ロシア制裁措置でエアライン運航にも大きな影響が。アラスカなど途中給油地点を使う長距離路線が復活する?

クライナ侵攻の勃発で空域封鎖が生まれているが、利用客、エアライン双方にどんな影響が出ているのだろうか。


ここ数日で厳しい制裁措置がロシアに発効となった。すべてウクライナ侵攻がきっかけで、ロシアのエアライン各社も制裁対象となっており、ロシアも航路を変更したり、運行停止を迫られている。


Flights from Europe to East Asia must fly over Russia to remain economically viable. Photo: GCMap




ウクライナでの戦闘が4日目に入り、西側各国は経済制裁を強化してきた。空域閉鎖もここに含まれ、英国EUはともにロシア系エアラインによる上空通過飛行、領有部への侵入を禁止した。ロシアも同様の措置を英国に適用し、EU系各社へも数日内に同じ措置をとるだろう。双方の路線運行が大きく縮小している。



ヨーロッパ系各社は痛みをすでに感じている。東京、ソウル、北京、上海、香港といった東アジア主要地点への接続がむずかしくなってしまった。また運行停止を発表したエアラインもある。

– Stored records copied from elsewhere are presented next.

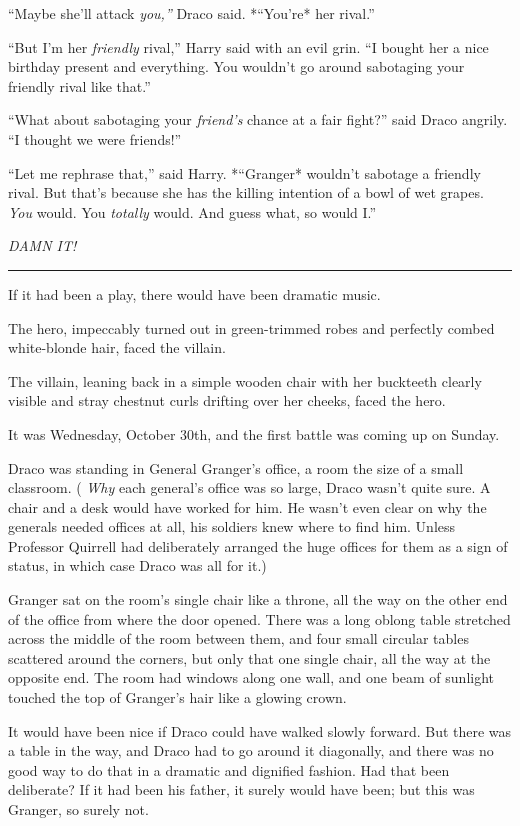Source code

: ``Maybe she'll attack \emph{you,''} Draco said. *``You're* her rival.''

``But I'm her \emph{friendly} rival,'' Harry said with an evil grin. ``I
bought her a nice birthday present and everything. You wouldn't go
around sabotaging your friendly rival like that.''

``What about sabotaging your \emph{friend's} chance at a fair fight?''
said Draco angrily. ``I thought we were friends!''

``Let me rephrase that,'' said Harry. *``Granger* wouldn't sabotage a
friendly rival. But that's because she has the killing intention of a
bowl of wet grapes. \emph{You} would. You \emph{totally} would. And
guess what, so would I.''

\emph{DAMN IT!}

\begin{center}\rule{3in}{0.4pt}\end{center}

If it had been a play, there would have been dramatic music.

The hero, impeccably turned out in green-trimmed robes and perfectly
combed white-blonde hair, faced the villain.

The villain, leaning back in a simple wooden chair with her buckteeth
clearly visible and stray chestnut curls drifting over her cheeks, faced
the hero.

It was Wednesday, October 30th, and the first battle was coming up on
Sunday.

Draco was standing in General Granger's office, a room the size of a
small classroom. ( \emph{Why} each general's office was so large, Draco
wasn't quite sure. A chair and a desk would have worked for him. He
wasn't even clear on why the generals needed offices at all, his
soldiers knew where to find him. Unless Professor Quirrell had
deliberately arranged the huge offices for them as a sign of status, in
which case Draco was all for it.)

Granger sat on the room's single chair like a throne, all the way on the
other end of the office from where the door opened. There was a long
oblong table stretched across the middle of the room between them, and
four small circular tables scattered around the corners, but only that
one single chair, all the way at the opposite end. The room had windows
along one wall, and one beam of sunlight touched the top of Granger's
hair like a glowing crown.

It would have been nice if Draco could have walked slowly forward. But
there was a table in the way, and Draco had to go around it diagonally,
and there was no good way to do that in a dramatic and dignified
fashion. Had that been deliberate? If it had been his father, it surely
would have been; but this was Granger, so surely not.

ロシアの国土の大きさを考えると、アジア路線で同国上空を飛べなくなれば大きく迂回せざるを得ない。


フィンエアは今回の飛行禁止措置でアジア路線の運行を停止すると発表した。各地へのノンストップ便を中心に大規模なネットワークを構築してきた同社には大きな損失だ。ヴァージン・アトランティックもロシア措置を受け運休した路線がある。ブリティッシュ・エアウェイズは飛行ルート変更で対応する。だが、各地での乗り継ぎの便利性が大きく損なわれる。


制裁の影響は双方に出る


制裁の影響は一方にのみあらわれるわけではない。ロシア系エアライン各社が乗り入れ禁止で大きな損失を受ける。アエロフロートはヨーロッパ線全便を運行停止し、短距離国際路線でもルート変更を迫られている。北米路線でも影響が出ており、カナダや北欧更にグリーンランドへのアクセスができなくなったため、今後も運行を続ければ飛行時間が余分にかかる。西側への移動が難しくなるが、これこそ経済制裁のねらいだ。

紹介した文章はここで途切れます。